O processo discute os termos de avaliação dos alunos. Passando uma proposição para os alunos estagiários verificações de como determinar formas de avaliação dos estudantes. Entendendo que, a avaliação serve como uma forma de orientar o trabalho do professor revelando os sucessos e fragilidades na aprendizagem dos estudantes. Dessa forma a avaliação deve estar centrada no processo de aprendizagem e não apenas no produto (a nota que o estudante obterá). A avaliação deve estar relacionada com os objetivos, os conteúdos, as formas e estratégias de ensino e os recursos didáticos.
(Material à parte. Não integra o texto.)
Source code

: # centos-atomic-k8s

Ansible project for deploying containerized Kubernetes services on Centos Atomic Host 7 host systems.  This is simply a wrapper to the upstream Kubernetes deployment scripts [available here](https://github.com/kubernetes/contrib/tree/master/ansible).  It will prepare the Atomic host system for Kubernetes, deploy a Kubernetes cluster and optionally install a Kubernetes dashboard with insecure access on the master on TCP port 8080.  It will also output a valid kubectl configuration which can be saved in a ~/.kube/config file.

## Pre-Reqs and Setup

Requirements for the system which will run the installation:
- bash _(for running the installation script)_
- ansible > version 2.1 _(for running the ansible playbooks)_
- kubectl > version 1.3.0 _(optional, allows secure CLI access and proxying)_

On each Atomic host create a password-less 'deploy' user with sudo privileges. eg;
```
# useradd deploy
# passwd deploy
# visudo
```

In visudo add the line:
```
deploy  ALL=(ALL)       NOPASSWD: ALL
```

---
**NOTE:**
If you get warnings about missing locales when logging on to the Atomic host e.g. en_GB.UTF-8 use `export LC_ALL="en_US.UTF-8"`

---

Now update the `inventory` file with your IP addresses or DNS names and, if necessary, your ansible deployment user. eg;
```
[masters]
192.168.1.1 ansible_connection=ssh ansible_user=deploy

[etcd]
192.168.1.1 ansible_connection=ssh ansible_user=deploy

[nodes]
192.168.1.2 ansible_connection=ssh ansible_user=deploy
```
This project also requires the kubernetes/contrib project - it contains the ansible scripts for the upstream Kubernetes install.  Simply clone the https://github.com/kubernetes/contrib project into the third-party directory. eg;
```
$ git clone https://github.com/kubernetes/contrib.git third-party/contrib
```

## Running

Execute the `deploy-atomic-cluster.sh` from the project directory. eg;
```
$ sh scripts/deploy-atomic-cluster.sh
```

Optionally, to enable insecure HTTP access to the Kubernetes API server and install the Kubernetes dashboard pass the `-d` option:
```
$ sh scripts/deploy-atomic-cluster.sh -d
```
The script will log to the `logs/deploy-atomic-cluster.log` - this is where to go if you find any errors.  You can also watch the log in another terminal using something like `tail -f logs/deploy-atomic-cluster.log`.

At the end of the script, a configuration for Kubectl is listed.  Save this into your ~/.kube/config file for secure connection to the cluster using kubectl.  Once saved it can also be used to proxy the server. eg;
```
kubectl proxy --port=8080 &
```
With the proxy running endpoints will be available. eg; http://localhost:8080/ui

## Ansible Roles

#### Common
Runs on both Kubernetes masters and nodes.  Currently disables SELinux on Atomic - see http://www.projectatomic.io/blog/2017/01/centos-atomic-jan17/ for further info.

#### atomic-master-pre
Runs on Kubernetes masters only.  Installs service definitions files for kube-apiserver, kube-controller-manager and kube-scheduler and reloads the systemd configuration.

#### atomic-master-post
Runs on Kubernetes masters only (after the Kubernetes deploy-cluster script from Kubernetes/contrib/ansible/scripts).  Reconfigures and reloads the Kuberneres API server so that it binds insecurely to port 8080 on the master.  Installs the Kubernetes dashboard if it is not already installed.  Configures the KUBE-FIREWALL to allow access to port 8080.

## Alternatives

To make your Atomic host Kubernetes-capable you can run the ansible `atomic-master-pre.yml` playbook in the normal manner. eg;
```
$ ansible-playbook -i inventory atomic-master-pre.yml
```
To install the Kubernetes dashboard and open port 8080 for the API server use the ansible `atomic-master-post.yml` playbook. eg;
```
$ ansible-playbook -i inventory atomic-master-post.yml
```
Também a seleção e organização dos conteúdos são relevantes no processo de estágio supervisionado. Cabendo o estudante estagiário saber que é necessário, levantamentos e questionamentos como quais conteúdos de química são potencialmente educativos e relevantes para a formação básica e científica dos estudantes, como importância de se construir novas estratégias didáticas que estejam mais em sintonia com as exigências e características da educação do século XXI.
Dessa forma, a seleção, a organização e o seqüenciamento dos conteúdos para o ensino e a aprendizagem configuram-se como um saber da atividade profissional do professor.
O processo proporciona aos alunos estagiários, consolidação da importância da presença das atividades experimentais, vista como uma forma de mediação entre aulas práticas e teóricas, obtendo resultados surpreendentes, muito mais agradáveis e prazerosas de os alunos assimilarem e construir seus conhecimentos.
A adequação destes conceitos no processo de estágio supervisionado torna construções de profissionais aptos para integrar em um campo de prática pedagógica eficaz e ampliação de conceitos referentes a educação como uma construção de valores e saberes, em total movimento e transformação, nunca estática e mecanicista.
A contribuição deste estágio é de suma importância para a formação de um profissional com uma linguagem de um mundo crítico e produtivo, visto que, é a
através do conhecimento químico que os homens atuam de forma específica sobre a natureza, modificando-a e modificando-se.
Historicamente a escola do Monte Carmelo enfrentou grandes desafios para seu funcionamento durante toda a sua história. Fundada em 1966, suas atividades foram desenvolvidas, de início, em um prédio adaptado que não oferecia condições para os alunos, como lembra sua fundadora e primeira diretora, a professora Josefa de Vasconcelos (Dona Zelita), hoje conta seus 89 anos e participou da inauguração da escola (atualmente no bairro do Pedregal, pois antes era no bairro da Bela Vista). Durante 21 anos ela dirigiu o Monte Carmelo, na época localizada num galpão na Avenida Rio Branco na Bela Vista, próximo ao bairro da Prata. Hoje a escola no bairro do Pedregal, foi necessário, com a ajuda do governo Cássio Cunha Lima, gasto um valor de 1 milhão 965 mil reais para sua construção, terminada a quase três anos de existência, com uma área territorial equivalentemente a 7,920 m 2.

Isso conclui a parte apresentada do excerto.